Popcount
Fastest possible x86 implementation of popcount/population count/Hamming weight/counting set bits
Install / Use
/learn @komrad36/PopcountREADME
Fastest possible x86 implementation of popcount (aka population count, aka Hamming weight, aka counting the number of set bits in a bit array), particularly for larger datasets where the performance really matters.
Intel microarchitectures since Nehalem and AMD since K10 support
the POPCNT x86 instruction, which can in modern archs sustain
1 or even 2 64-bit popcounts per cycle. This is optimal
if you don't have AVX2 or above. Just partially unroll an _mm_popcnt_u64()
loop and you're done.
NOTE: if you do this, be advised that Intel architectures until Cannon Lake have a false dependency on the destination register in the popcnt instruction. This means that performance, on most Intel archs, will be 1/3 of theoretical if you're not careful, as the popcnt instruction has a throughput of 1 and a latency of 3, so if it can't schedule independent popcounts independently, it will only complete one every 3 cycles instead of every 1. Clang and gcc are aware of this deficiency and automatically account for it, but MSVC isn't (of course), so in order to get decent performance, you MUST implement it in assembly, something like this:
xor eax, eax
add rcx, rdx
neg rdx
jz LOOP_END
ALIGN 16
LOOP_TOP:
popcnt r8, qword ptr [rcx + rdx + 0]
add eax, r8d
popcnt r9, qword ptr [rcx + rdx + 8]
add eax, r9d
popcnt r10, qword ptr [rcx + rdx + 16]
add eax, r10d
popcnt r11, qword ptr [rcx + rdx + 24]
add eax, r11d
add rdx, 32
jnz LOOP_TOP
LOOP_END:
ret
In which you send at least 3 popcounts to separate destination registers to avoid false dependency troubles.
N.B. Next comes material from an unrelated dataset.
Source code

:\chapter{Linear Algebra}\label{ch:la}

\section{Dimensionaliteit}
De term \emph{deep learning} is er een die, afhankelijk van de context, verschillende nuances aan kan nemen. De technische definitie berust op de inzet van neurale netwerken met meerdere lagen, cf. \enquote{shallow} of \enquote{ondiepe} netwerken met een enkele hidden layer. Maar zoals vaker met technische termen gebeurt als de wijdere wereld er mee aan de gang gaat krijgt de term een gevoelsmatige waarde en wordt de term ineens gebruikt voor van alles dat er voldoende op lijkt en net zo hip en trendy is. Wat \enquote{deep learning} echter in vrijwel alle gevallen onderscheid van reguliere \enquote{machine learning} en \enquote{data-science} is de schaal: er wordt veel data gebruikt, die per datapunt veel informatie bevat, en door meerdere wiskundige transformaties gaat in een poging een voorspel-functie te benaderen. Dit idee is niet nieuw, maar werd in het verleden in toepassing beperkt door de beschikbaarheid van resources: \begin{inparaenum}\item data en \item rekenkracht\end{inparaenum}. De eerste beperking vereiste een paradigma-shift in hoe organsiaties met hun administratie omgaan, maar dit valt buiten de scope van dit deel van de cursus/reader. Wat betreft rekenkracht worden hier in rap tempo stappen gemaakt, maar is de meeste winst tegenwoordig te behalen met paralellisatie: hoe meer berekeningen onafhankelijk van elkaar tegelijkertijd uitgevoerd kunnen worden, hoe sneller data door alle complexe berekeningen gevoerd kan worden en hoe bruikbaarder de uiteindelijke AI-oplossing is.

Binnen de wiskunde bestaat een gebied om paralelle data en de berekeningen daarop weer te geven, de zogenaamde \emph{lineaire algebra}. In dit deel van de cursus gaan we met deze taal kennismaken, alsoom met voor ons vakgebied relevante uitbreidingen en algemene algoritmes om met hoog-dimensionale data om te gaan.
Obviously, you can flesh this out to handle bytes < 32, etc.
However, it is possible to do MUCH better if you have AVX2 or above.
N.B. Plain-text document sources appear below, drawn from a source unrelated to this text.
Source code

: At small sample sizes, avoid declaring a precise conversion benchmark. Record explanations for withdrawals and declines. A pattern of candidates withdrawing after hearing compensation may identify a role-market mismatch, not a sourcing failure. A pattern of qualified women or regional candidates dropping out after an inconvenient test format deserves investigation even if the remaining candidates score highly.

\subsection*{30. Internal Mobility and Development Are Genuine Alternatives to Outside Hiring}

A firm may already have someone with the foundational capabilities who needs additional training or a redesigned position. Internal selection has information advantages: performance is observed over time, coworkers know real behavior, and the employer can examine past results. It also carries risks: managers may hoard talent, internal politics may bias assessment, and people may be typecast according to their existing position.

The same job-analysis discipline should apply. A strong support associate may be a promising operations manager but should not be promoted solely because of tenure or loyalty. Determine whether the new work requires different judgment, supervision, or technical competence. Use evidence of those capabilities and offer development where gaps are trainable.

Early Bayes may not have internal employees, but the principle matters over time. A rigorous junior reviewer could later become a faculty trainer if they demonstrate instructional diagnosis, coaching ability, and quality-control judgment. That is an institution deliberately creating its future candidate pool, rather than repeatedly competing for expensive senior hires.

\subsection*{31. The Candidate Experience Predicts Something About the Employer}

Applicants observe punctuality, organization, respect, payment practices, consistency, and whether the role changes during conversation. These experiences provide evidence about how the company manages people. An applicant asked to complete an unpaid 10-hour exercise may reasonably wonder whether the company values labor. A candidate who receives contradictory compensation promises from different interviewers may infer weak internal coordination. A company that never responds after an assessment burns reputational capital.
If you have AVX512VPOPCNTDQ, it's trivial: just use _mm512_popcnt_epi64(),
or _mm256_popcnt_epi64() if you also have AVX512VL and don't want to
use 512-wides.
If you just have AVX2 but no higher (quite common), use the implementation
below, which combines two tricks:
The first trick is to popcount vectors by splitting the data into nybbles
and using them as indices into a shuffle LUT to get bit counts,
effectively implementing a slightly slower version of _mm256_popcnt_epi64().
Clang will actually autogenerate something like this from naive popcount
loops in some cases, which is pretty cool. However, it does NOT produce
optimal performance, because it does not know about trick 2:
The second trick is to make up for the fact that this software implementation
of _mm256_popcnt_epi64() is not super fast, so you can benefit from doing
it as little as possible, if there is a way to still count all the bits.
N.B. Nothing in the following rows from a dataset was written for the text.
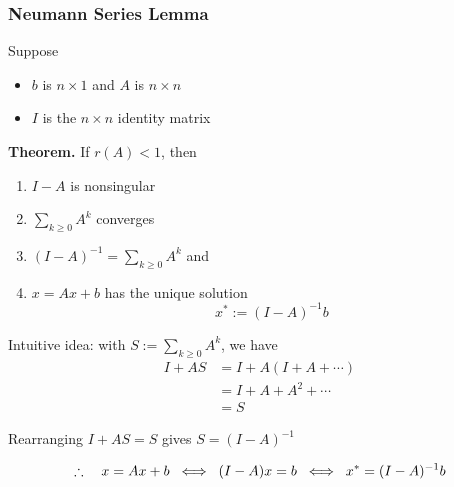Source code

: \begin{frame}
    \frametitle{Neumann Series Lemma}

    Suppose 
    \begin{itemize}
        \item $b$ is $n \times 1$ and $A$ is $n \times n$ 
        \item $I$ is the $n \times n$ identity matrix
    \end{itemize}

    \vspace{0.5em}

    \vspace{0.5em}
    {\bf Theorem.} 
    If $r(A) < 1$, then
    \begin{enumerate}
        \item $I - A$ is nonsingular 
        \vspace{0.5em}
        \item $\sum_{k \geq 0} A^k$ converges 
        \vspace{0.5em}
        \item $(I - A)^{-1} = \sum_{k \geq 0} A^k$ and
        \vspace{0.5em}
        \item $x = A x + b$ has the unique solution 
            \begin{equation*}
                x^* := (I - A)^{-1} b 
            \end{equation*}
    \end{enumerate}

    
\end{frame}

\begin{frame}
    
    Intuitive idea: with $S := \sum_{k \geq 0} A^k$, we have
    \begin{align*}
        I + AS 
        & = I + A (I + A + \cdots)
        \\
        & = I + A + A^2 + \cdots 
        \\
        & = S
    \end{align*}

    Rearranging $I + AS = S$ gives $S = (I - A)^{-1}$
            \vspace{0.5em}
            \vspace{0.5em}

    \begin{equation*}
        \therefore \quad
        x = Ax + b
        \; \iff \; 
        (I - A)x = b
        \; \iff \; 
        x^* = (I-A)^{-1} b
    \end{equation*}


\end{frame}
Well, there is: chain the data into a Harley-Seal CSA (carry-save adder).
Then you need only call the vector popcount about 1/16 as often.
Combining these tricks produces the best possible performance, and compilers will not do this for you (yet).
Compiles slightly better under Clang than gcc, and slightly better under gcc than MSVC. Go assembly if you have to.